En Europe, les choix économiques des partis sociaux-démocrates ne se différencient plus de ceux
des gouvernements de droite. Au nom du remboursement de la dette publique, en Grèce ou en
Espagne, ce sont des partis socialistes qui mettent en oeuvre des plans d’austérité d’une violence
inouïe. Les partis de droite n’hésitent plus à s’allier avec la droite extrême qui progresse dans de
nombreux pays.
En France, après l'échec du mouvement contre la casse des retraites, le rejet de Sarkozy profite au
Parti Socialiste qui pourtant ne propose pas de rupture avec la politique économique de la droite. Il
se soumet aux diktats des marchés financiers et au paiement de la dette illégitime.
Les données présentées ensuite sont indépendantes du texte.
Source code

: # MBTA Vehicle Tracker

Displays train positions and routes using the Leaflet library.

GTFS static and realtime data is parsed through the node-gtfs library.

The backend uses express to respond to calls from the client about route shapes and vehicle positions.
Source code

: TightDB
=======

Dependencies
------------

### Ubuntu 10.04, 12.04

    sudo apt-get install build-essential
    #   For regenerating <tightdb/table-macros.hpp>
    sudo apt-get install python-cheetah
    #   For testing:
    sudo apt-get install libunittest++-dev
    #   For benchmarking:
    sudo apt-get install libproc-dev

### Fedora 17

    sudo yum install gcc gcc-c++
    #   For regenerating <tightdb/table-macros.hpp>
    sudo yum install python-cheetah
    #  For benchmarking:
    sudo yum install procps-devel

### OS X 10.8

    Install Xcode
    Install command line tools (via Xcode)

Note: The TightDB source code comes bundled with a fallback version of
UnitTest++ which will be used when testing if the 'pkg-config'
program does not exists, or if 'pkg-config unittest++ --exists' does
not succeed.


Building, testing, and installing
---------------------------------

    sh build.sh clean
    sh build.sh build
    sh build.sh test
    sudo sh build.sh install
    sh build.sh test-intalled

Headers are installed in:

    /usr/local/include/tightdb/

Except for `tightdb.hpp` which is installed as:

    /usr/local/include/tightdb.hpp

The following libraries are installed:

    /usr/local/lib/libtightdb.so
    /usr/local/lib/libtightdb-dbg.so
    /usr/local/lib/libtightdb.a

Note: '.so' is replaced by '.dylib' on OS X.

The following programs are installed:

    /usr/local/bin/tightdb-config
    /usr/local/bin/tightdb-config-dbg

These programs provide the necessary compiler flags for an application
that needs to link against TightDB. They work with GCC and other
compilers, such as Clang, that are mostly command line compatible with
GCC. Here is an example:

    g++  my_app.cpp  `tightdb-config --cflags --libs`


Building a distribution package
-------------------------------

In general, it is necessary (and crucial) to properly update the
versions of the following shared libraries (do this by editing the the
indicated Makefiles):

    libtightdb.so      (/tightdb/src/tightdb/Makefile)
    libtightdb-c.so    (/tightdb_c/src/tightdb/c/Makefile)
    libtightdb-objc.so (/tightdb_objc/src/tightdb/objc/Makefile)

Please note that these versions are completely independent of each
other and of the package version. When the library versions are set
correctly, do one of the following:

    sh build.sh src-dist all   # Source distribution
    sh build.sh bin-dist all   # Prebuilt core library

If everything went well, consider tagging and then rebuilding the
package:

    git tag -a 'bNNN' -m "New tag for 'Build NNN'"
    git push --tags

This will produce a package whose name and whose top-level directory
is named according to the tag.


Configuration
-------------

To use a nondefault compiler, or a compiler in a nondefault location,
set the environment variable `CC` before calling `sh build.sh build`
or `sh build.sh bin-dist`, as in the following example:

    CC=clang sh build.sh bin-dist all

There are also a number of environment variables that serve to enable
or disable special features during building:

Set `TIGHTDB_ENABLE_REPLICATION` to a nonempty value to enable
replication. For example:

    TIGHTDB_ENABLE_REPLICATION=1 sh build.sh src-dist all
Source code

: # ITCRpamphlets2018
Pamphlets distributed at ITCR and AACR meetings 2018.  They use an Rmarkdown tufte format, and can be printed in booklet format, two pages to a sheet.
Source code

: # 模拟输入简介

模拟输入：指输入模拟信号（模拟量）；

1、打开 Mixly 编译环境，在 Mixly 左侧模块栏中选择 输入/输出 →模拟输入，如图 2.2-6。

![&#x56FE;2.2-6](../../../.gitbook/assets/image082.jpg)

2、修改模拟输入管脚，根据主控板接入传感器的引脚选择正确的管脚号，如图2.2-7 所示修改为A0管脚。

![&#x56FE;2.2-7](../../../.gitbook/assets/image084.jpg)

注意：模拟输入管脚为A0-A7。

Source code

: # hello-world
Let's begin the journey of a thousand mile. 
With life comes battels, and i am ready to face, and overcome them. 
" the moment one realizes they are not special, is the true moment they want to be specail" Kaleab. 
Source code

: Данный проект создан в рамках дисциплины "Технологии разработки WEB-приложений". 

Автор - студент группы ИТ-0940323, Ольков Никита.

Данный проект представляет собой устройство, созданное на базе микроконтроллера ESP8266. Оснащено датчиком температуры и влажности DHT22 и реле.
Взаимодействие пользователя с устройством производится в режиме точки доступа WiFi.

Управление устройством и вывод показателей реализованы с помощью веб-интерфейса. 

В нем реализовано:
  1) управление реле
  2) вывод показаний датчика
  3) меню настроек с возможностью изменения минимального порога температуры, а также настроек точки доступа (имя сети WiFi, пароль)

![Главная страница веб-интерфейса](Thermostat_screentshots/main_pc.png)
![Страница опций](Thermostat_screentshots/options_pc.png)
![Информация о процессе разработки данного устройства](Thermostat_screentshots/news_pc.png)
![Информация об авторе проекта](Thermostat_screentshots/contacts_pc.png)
Le Front national représente plus que jamais une menace. S’affichant toujours comme
« antisystème », il se pare aujourd’hui d’un discours « social », et il entend bénéficier d’un climat
où se combinent affaires politico-financières et angoisses face aux effets de la mondialisation et de
la crise...
La situation nécessite l’unité dans les luttes mais aussi sur le terrain politique. Aujourd’hui
l’orientation menée par l’actuelle majorité du NPA tourne le dos à toute bataille pour rassembler les
différentes composantes politiques et équipes militantes du mouvement social qui, à gauche,
contestent le social-libéralisme.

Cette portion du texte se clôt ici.